Doctors and healers used techniques and tools dating to the medieval era to try to stabilize patients’ bodies, including lancets to “let” blood, alcohol and other stimulants, botanical and chemical compounds, hot baths and poultices, and caustic substances to disrupt the skin.

Americans who moved into the Mississippi Valley, particularly those from the New England states, felt that this part of the country had incredibly abrupt seasonal shifts that they believed to be “violently unhealthy,” according to Valencius.

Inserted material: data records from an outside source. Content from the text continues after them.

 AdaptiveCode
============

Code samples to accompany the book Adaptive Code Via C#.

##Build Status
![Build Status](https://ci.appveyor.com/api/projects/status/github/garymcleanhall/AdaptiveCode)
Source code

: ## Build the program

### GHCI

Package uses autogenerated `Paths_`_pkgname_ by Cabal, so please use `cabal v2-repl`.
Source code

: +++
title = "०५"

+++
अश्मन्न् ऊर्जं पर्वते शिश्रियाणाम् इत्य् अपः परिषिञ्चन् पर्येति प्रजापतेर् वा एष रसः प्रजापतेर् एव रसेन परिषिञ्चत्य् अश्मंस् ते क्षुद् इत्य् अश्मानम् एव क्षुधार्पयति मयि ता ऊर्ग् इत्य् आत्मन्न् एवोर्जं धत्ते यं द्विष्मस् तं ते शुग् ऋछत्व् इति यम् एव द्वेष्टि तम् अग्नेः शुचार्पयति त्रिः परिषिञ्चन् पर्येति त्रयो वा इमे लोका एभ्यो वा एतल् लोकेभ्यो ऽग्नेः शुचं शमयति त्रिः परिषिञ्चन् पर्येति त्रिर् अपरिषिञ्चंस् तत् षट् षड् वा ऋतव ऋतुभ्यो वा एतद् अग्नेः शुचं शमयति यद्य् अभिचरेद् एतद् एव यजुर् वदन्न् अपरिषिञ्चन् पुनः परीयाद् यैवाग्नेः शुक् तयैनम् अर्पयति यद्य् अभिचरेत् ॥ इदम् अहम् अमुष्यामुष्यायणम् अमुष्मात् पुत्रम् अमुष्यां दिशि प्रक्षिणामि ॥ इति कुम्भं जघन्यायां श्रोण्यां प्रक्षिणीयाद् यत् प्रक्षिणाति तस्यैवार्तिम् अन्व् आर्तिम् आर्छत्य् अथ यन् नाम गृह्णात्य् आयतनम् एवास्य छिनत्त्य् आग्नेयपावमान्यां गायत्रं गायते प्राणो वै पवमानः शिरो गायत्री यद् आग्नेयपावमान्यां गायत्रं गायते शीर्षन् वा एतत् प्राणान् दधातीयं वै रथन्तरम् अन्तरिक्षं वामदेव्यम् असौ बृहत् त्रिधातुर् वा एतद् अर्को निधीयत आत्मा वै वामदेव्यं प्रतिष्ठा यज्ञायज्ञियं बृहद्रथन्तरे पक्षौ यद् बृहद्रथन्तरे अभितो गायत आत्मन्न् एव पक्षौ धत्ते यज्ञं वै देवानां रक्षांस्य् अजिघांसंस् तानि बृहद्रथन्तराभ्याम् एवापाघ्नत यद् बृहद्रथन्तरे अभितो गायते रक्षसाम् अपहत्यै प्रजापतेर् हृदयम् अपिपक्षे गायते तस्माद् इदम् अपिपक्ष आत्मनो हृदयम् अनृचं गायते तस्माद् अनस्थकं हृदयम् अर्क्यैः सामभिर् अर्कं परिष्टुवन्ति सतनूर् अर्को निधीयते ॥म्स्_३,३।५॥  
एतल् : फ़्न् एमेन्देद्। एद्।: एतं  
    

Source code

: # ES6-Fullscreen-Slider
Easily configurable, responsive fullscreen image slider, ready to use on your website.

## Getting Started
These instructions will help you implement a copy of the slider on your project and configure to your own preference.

“They felt they had to bleed themselves much more,” Valencius said. “They would bleed the body because of the changing forces within the human form brought about by the miserable heat and humidity in the summers.”

Valencius says that she is interested in looking at medicine of the past “to help us see different things about medicine today.”

“Medical orthodoxy today is that we focus on organisms and on cellular systems, on microbial interactions, on molecular interactions, on genetics,” she said. “It runs all very much internal to the body, and only in a few ways does modern medicine really address environment.

“We have regulations about occupational safety and health, for instance, and we know about the dangers of radiation and toxic chemicals. We are starting to understand how even factors like chronic noise can make a difference in people’s health.

“I think people of the 19th century, for all that their medicine was bizarre and foreign to us — using lancets and leeches to ‘let’ blood and strapping onions to their feet — I think that they were onto something. I think they were saying that how people feel and how their bodies work are intimately connected to the surroundings that they are in, and that’s an insight some in modern medicine are just now coming back to.

She cited sick-building syndrome as an example: “You have office workers saying, ‘I come home every day from work with a headache. This is not me; this is my job. It is somehow making me unhealthy.’

“The health of office workplaces is not a safely settled dispute,” Valencius continued. “It is very much up for debate right now. ‘What is going on, if anything? How do we trace it? How do we diagnose it? What is worker dissatisfaction, and what is pathology?’

“And for people who suffer from allergies and chemical sensitivity, how much can be attributed to polluted air or water? If there’s a paper plant nearby and stinky winds blow from that direction, that does profoundly affect our day. Do you live near a dead creek or do you live near a pretty babbling brook in some subdivision, never mind the fact that a bunch of people’s septic tanks have outlets that empty directly into that creek?

“I think that paying attention to the way people in the past asked very similar questions of their environment and understood their bodies and their land can help prompt us to see that yes, these are in fact useful ways of examining all interactions with our environments.”